[Task data]:
· · ·
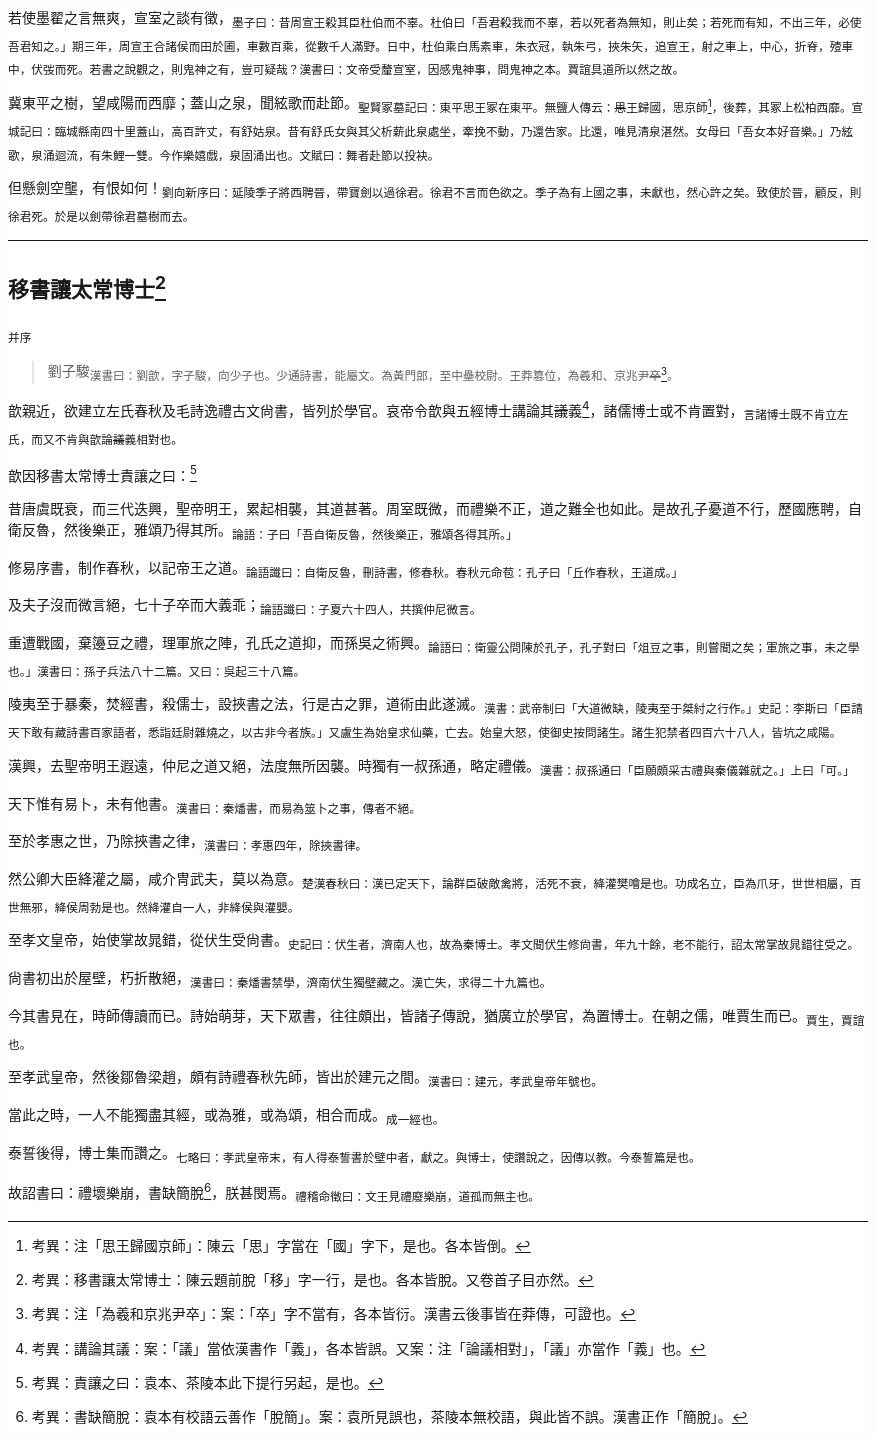 若使墨翟之言無爽，宣室之談有徵，<sub>墨子曰：昔周宣王殺其臣杜伯而不辜。杜伯曰「吾君殺我而不辜，若以死者為無知，則止矣；若死而有知，不出三年，必使吾君知之。」期三年，周宣王合諸侯而田於圃，車數百乘，從數千人滿野。日中，杜伯乘白馬素車，朱衣冠，執朱弓，挾朱矢，追宣王，射之車上，中心，折脊，殪車中，伏弢而死。若書之說觀之，則鬼神之有，豈可疑哉？漢書曰：文帝受釐宣室，因感鬼神事，問鬼神之本。賈誼具道所以然之故。</sub>

冀東平之樹，望咸陽而西靡；蓋山之泉，聞絃歌而赴節。<sub>聖賢冢墓記曰：東平思王冢在東平。無鹽人傳云：~~思~~王歸國，思京師[^43.5.3]，後葬，其冢上松柏西靡。宣城記曰：臨城縣南四十里蓋山，高百許丈，有舒姑泉。昔有舒氏女與其父析薪此泉處坐，牽挽不動，乃還告家。比還，唯見清泉湛然。女母曰「吾女本好音樂。」乃絃歌，泉涌迴流，有朱鯉一雙。今作樂嬉戲，泉固涌出也。文賦曰：舞者赴節以投袂。</sub>

但懸劍空壟，有恨如何！<sub>劉向新序曰：延陵季子將西聘晉，帶寶劍以過徐君。徐君不言而色欲之。季子為有上國之事，未獻也，然心許之矣。致使於晉，顧反，則徐君死。於是以劍帶徐君墓樹而去。</sub>

---

[^43.5.1]: 考異：注「芳至今猶未沬」：案：「芳」當作「芬」。各本皆偽。

[^43.5.2]: 考異：注「沬已也」：袁本、茶陵本「也」下有「亡蓋反」三字。案：此真善音。正文「沬」下「昧」字，乃五臣音也。尤誤刪此存彼。

[^43.5.3]: 考異：注「思王歸國京師」：陳云「思」字當在「國」字下，是也。各本皆倒。

## 移書讓太常博士[^43.6.1]

<sub>并序</sub>

> 劉子駿<sub>漢書曰：劉歆，字子駿，向少子也。少通詩書，能屬文。為黃門郎，至中壘校尉。王莽篡位，為羲和、京兆尹~~卒~~[^43.6.2]。</sub>

歆親近，欲建立左氏春秋及毛詩逸禮古文尙書，皆列於學官。哀帝令歆與五經博士講論其~~議~~義[^43.6.3]，諸儒博士或不肯置對，<sub>言諸博士既不肯立左氏，而又不肯與歆論~~議~~義相對也。</sub>

歆因移書太常博士責讓之曰：[^43.6.4]

昔唐虞既衰，而三代迭興，聖帝明王，累起相襲，其道甚著。周室既微，而禮樂不正，道之難全也如此。是故孔子憂道不行，歷國應聘，自衛反魯，然後樂正，雅頌乃得其所。<sub>論語：子曰「吾自衛反魯，然後樂正，雅頌各得其所。」</sub>

修易序書，制作春秋，以記帝王之道。<sub>論語讖曰：自衛反魯，刪詩書，修春秋。春秋元命苞：孔子曰「丘作春秋，王道成。」</sub>

及夫子沒而微言絕，七十子卒而大義乖；<sub>論語讖曰：子夏六十四人，共撰仲尼微言。</sub>

重遭戰國，棄籩豆之禮，理軍旅之陣，孔氏之道抑，而孫吳之術興。<sub>論語曰：衛靈公問陳於孔子，孔子對曰「俎豆之事，則嘗聞之矣；軍旅之事，未之學也。」漢書曰：孫子兵法八十二篇。又曰：吳起三十八篇。</sub>

陵夷至于暴秦，焚經書，殺儒士，設挾書之法，行是古之罪，道術由此遂滅。<sub>漢書：武帝制曰「大道微缺，陵夷至于桀紂之行作。」史記：李斯曰「臣請天下敢有藏詩書百家語者，悉詣廷尉雜燒之，以古非今者族。」又盧生為始皇求仙藥，亡去。始皇大怒，使御史按問諸生。諸生犯禁者四百六十八人，皆坑之咸陽。</sub>

漢興，去聖帝明王遐遠，仲尼之道又絕，法度無所因襲。時獨有一叔孫通，略定禮儀。<sub>漢書：叔孫通曰「臣願頗采古禮與秦儀雜就之。」上曰「可。」</sub>

天下惟有易卜，未有他書。<sub>漢書曰：秦燔書，而易為筮卜之事，傳者不絕。</sub>

至於孝惠之世，乃除挾書之律，<sub>漢書曰：孝惠四年，除挾書律。</sub>

然公卿大臣絳灌之屬，咸介冑武夫，莫以為意。<sub>楚漢春秋曰：漢已定天下，論群臣破敵禽將，活死不衰，絳灌樊噲是也。功成名立，臣為爪牙，世世相屬，百世無邪，絳侯周勃是也。然絳灌自一人，非絳侯與灌嬰。</sub>

至孝文皇帝，始使掌故晁錯，從伏生受尙書。<sub>史記曰：伏生者，濟南人也，故為秦博士。孝文聞伏生修尙書，年九十餘，老不能行，詔太常掌故晁錯往受之。</sub>

尙書初出於屋壁，朽折散絕，<sub>漢書曰：秦燔書禁學，濟南伏生獨壁藏之。漢亡失，求得二十九篇也。</sub>

今其書見在，時師傳讀而已。詩始萌芽，天下眾書，往往頗出，皆諸子傳說，猶廣立於學官，為置博士。在朝之儒，唯賈生而已。<sub>賈生，賈誼也。</sub>

至孝武皇帝，然後鄒魯梁趙，頗有詩禮春秋先師，皆出於建元之間。<sub>漢書曰：建元，孝武皇帝年號也。</sub>

當此之時，一人不能獨盡其經，或為雅，或為頌，相合而成。<sub>成一經也。</sub>

泰誓後得，博士集而讚之。<sub>七略曰：孝武皇帝末，有人得泰誓書於壁中者，獻之。與博士，使讚說之，因傳以教。今泰誓篇是也。</sub>

故詔書曰：禮壞樂崩，書缺簡脫[^43.6.5]，朕甚閔焉。<sub>禮稽命徵曰：文王見禮廢樂崩，道孤而無主也。</sub>


[^43.1.1]: 考異：與山巨源絕交書：袁本、茶陵本下有「一首」二字。案：有者是也。此卷各題下全無，卷首所列子目亦然，皆脫，說見前。
[^43.1.2]: 考異：注「以成曹君子曰」：何校重「君」字，陳同，是也。各本皆脫。
[^43.1.3]: 考異：注「英雄記曰」：陳云王粲英雄記皆記漢末英雄事，尚子平乃建武中隱士，不應載入，當是誤也。今案：此疑英賢譜之文。各本皆偽。
[^43.1.4]: 考異：少加孤露：何云晉書作「加少」。案：「加少」是也。各本皆誤倒。
[^43.1.5]: 考異：注「飲無求辭」：案：「辭」當作「亂」，各本皆偽。
[^43.1.6]: 考異：吾不如嗣宗之賢：何校「賢」改「資」。陳云「賢」，「資」誤。案：所校是也。注云「資，材量也」。不得作「賢」甚明。晉書正作「資」。
[^43.1.7]: 考異：注「濕病也」：袁本「也」下有「俾利反」三字。茶陵本亦有，「反」作「切」。案：此真善音也，正文下「必寐切」乃五臣音。尤存彼刪此，非。
[^43.1.8]: 考異：又不喜作書：袁本、茶陵本無「又」字。案：二本不著校語，晉書此在所節去中，無以考之。
[^43.1.9]: 考異：雖瞿然自責：案：「瞿」當作「懼」。袁本云善作「瞿」，茶陵本云五臣作「懼」。各本所見，皆傳寫誤也。善自作「懼」，與五臣同，故引惠帝贊「懼然」作注。今各本并注中亦誤為「瞿」，非。「懼」、「瞿」同字耳。晉書在所節去中。
[^43.1.10]: 考異：注「則瞿然」：袁本、茶陵本「然」下有「晉灼曰瞿音句」六字，是也。尤誤刪改作「音句」入正文下。又「瞿」皆當作「懼」，今漢書正作「懼」。師古曰：「懼讀曰瞿。」
[^43.1.11]: 考異：必不可以為輪：袁本云善無「必」字。茶陵本云五臣有「必」字。案：此或所見不同；否則，尤添之耳。晉書在所節去中。
[^43.1.12]: 考異：注「王隱晉書曰紹字延祖十歲而孤事母孝謹」：袁本、茶陵本首有「晉諸公譜曰康子劭」八字。「紹」作「劭」，無「十歲而孤事母孝謹」八字。案：二本是也。此尤延之校改而誤。
[^43.1.13]: 考異：注「常衣濕黂」：案：「濕」當作「縕」。各本皆誤。此所引楊朱文，以下多互異，義可兩通，不更詳出。
[^43.2.1]: 考異：注「君子見幾而作」：袁本「幾」作「機」，是也。茶陵本亦誤「幾」。正文是「機」字。
[^43.2.2]: 考異：注「荼與塗字通用」：袁本、茶陵本「塗」下有「古」字，是也。
[^43.2.3]: 考異：注「天祿乃始」：案：乃下當有「茲」字。各本皆脫。弔魏武文引有。
[^43.2.4]: 考異：注「逆於遼東」：茶陵本「東」作「隧」，是也。袁本作「遂」，亦非。
[^43.2.5]: 考異：乘桴滄流：茶陵本「流」作「海」。袁本作「流」，與此同。何校「流」改「海」。陳云「流」，「海」誤。晉書作「海」。案：袁本、茶陵本所載五臣濟注云「滄流，海也」，似五臣作「流」，二本失著校語，尤亦以之亂善也。
[^43.2.6]: 考異：交疇貨賄：袁本云善作「疇」，茶陵本云五臣作「酬」，何云晉書作「酬」。今案：「疇」疑「酬」字之誤。
[^43.2.7]: 考異：注「往來贍遺」：何校「贍」改「賂」。陳云「贍」當作「賂」。案：所校據魏志，是也。各本皆誤。
[^43.2.8]: 考異：注「景初三年遣大司馬宣王」：案：「三」當作「二」，「大」當作「太」，下脫「尉」字。各本皆誤。此所引明帝紀文也。
[^43.2.9]: 考異：注「權實堅子」：何校「堅」改「豎」，是也。各本皆偽。
[^43.2.10]: 考異：注「铪深也」：袁本、茶陵本下有「音彌」二字。案：有者是也，乃真善音而誤刪。
[^43.2.11]: 考異：注「勒維等令降於會」案：「勒」當作「敕」。各本皆誤。鍾會傳可證。
[^43.2.12]: 考異：今日之謂也：袁本云善無「也」字，茶陵本云五臣有。案：此尤添之耳。
[^43.2.13]: 考異：然主上眷眷：何校「上」改「相」，晉書作「相」。案：主謂魏帝，相謂晉王，似所改是也。
[^43.2.14]: 考異：崇城自卑：案：「自」當作「遂」。茶陵本云五臣作「自」，袁本云善作「遂」。晉書作「遂」，尤以五臣亂善，非。
[^43.2.15]: 考異：若侮慢不式王命：案：晉書「若」下有「猶」字。此當有，讀以四字為一句。各本皆脫也。
[^43.2.16]: 考異：注「醫病不以湯液」：陳云「醫」下脫「有俞附醫」四字。案：所校是也。此引以注正文「俞附」。各本皆脫。
[^43.3.1]: 考異：注「老子曰睢睢」：陳云「曰」下脫「而」字，是也。各本皆脫。
[^43.3.2]: 考異：注「陳琳武軍囗賦曰」：袁本「軍囗」作「庫」，是也。茶陵本作「庫車」，衍「車」字，此亦初衍而脩去，「軍」即「庫」字誤。
[^43.3.3]: 考異：斯所以怵惕於長衢按轡而歎息也：袁本、茶陵本「也」上有「者」字。案：晉書無「按轡而歎息」。陳云據注則此五字衍，是也。必五臣因注云「本或有於『長衢』之下云『按轡而歎息』者」，故添六字，以異於善，二本失著校語也。詳此本乃脩改增多，是初刻無，而所見仍不誤，尤延之不察，輒取五字，於是善以五臣亂之矣，當加訂正。
[^43.3.4]: 考異：注「范曄後漢書」：袁本、茶陵本無此五字，是也。案：說已見前。
[^43.4.1]: 考異：注「征人伐鼓」：案：「征」當作「鉦」。各本皆誤。
[^43.4.2]: 考異：注「沈迷領簿書」：陳云「領簿」當乙，是也。各本皆倒。
[^43.4.3]: 考異：注「謝承後漢書曰」：袁本、茶陵本「承」作「沈」，是也。
[^43.4.4]: 考異：注「為喋血」：袁本、茶陵本「血」下有「涉與喋同丁牒切」七字，是也，無正文「涉」下「丁牒切與喋同」六字。案：此割裂善音之誤，說已詳前。
[^43.4.5]: 考異：注「及迷塗之未遠」：此節注後袁本有注一節云「周易曰：不遠復，無祗悔」，在正文「先典攸高」下，是也。茶陵本并入五臣而誤刪削。此本誤與之同。
[^43.4.6]: 考異：注「建節敕出關」：袁本、茶陵本「敕」作「東」，是也。
[^43.4.7]: 考異：注「故殷陟配天」：陳云「陟」上脫「禮」字，是也。各本皆脫。
[^43.4.8]: 考異：注「屠各取豪貴」：陳云「取」，「最」誤，是也。各本皆誤。
[^43.4.9]: 考異：注「羌胡名大師為酋」：案：「師」當作「帥」。各本皆偽。
[^43.4.10]: 考異：注「袁宏漢獻帝春秋」：何校「宏」改「曄」，陳同。各本皆誤。案：隋經籍志云「十卷，袁曄撰」，可證也。
[^43.4.11]: 考異：注「授兵登陴」：袁本、茶陵本「陴」下有「陴婢移切」四字，無正文文「陴」下「婢移切」三字，是也。
[^43.4.12]: 考異：注「秦必可亡西河」：袁本、茶陵本無「可」字，是也。
[^43.4.13]: 考異：注「使將軍莊縞」：陳云「縞」，「蹻」誤，下同，是也。各本皆偽。
[^43.6.1]: 考異：移書讓太常博士：陳云題前脫「移」字一行，是也。各本皆脫。又卷首子目亦然。
[^43.6.2]: 考異：注「為羲和京兆尹卒」：案：「卒」字不當有，各本皆衍。漢書云後事皆在莽傳，可證也。
[^43.6.3]: 考異：講論其議：案：「議」當依漢書作「義」，各本皆誤。又案：注「論議相對」，「議」亦當作「義」也。
[^43.6.4]: 考異：責讓之曰：袁本、茶陵本此下提行另起，是也。
[^43.6.5]: 考異：書缺簡脫：袁本有校語云善作「脫簡」。案：袁所見誤也，茶陵本無校語，與此皆不誤。漢書正作「簡脫」。
[^43.6.6]: 考異：孝成皇帝：袁本云善無「皇」字，茶陵本云五臣有「皇」字。案：此尤延之校添也。漢書有「皇」字。
[^43.6.7]: 考異：或脫編：袁本作「傳或間編」，云善無「傳」字，「間」作「脫」。茶陵本云五臣有「傳」字，「脫」作「間」。何云漢書作「傳或間編」。案：此恐善與漢書同，各本所見，皆傳寫誤也。
[^43.6.8]: 考異：以尙書為不備：案：當依漢書去「不」字。此所引臣瓚漢書注甚明。又孔叢云「唯聞尙書二十八篇，取象二十八宿」云云，然則今文尙書家有為此說者也。
[^43.6.9]: 考異：然孝宣帝：茶陵本云五臣作「宣」。袁本云善作「皇」。何校「宣」下增「皇」字。案：漢書作「孝宣皇帝」。
[^43.6.10]: 考異：注「梁丘字長翁」：袁本「丘」下有「賀」字，是也。茶陵本亦脫。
· · ·
[Activity]: Copy the lines above exactly, beginning at the line containing "[^43.6.4]: 考異：責讓之曰：袁本、茶陵本此下提行另起，是也。" and stopping at the last line.

[Expected answer]:
[^43.6.4]: 考異：責讓之曰：袁本、茶陵本此下提行另起，是也。
[^43.6.5]: 考異：書缺簡脫：袁本有校語云善作「脫簡」。案：袁所見誤也，茶陵本無校語，與此皆不誤。漢書正作「簡脫」。
[^43.6.6]: 考異：孝成皇帝：袁本云善無「皇」字，茶陵本云五臣有「皇」字。案：此尤延之校添也。漢書有「皇」字。
[^43.6.7]: 考異：或脫編：袁本作「傳或間編」，云善無「傳」字，「間」作「脫」。茶陵本云五臣有「傳」字，「脫」作「間」。何云漢書作「傳或間編」。案：此恐善與漢書同，各本所見，皆傳寫誤也。
[^43.6.8]: 考異：以尙書為不備：案：當依漢書去「不」字。此所引臣瓚漢書注甚明。又孔叢云「唯聞尙書二十八篇，取象二十八宿」云云，然則今文尙書家有為此說者也。
[^43.6.9]: 考異：然孝宣帝：茶陵本云五臣作「宣」。袁本云善作「皇」。何校「宣」下增「皇」字。案：漢書作「孝宣皇帝」。
[^43.6.10]: 考異：注「梁丘字長翁」：袁本「丘」下有「賀」字，是也。茶陵本亦脫。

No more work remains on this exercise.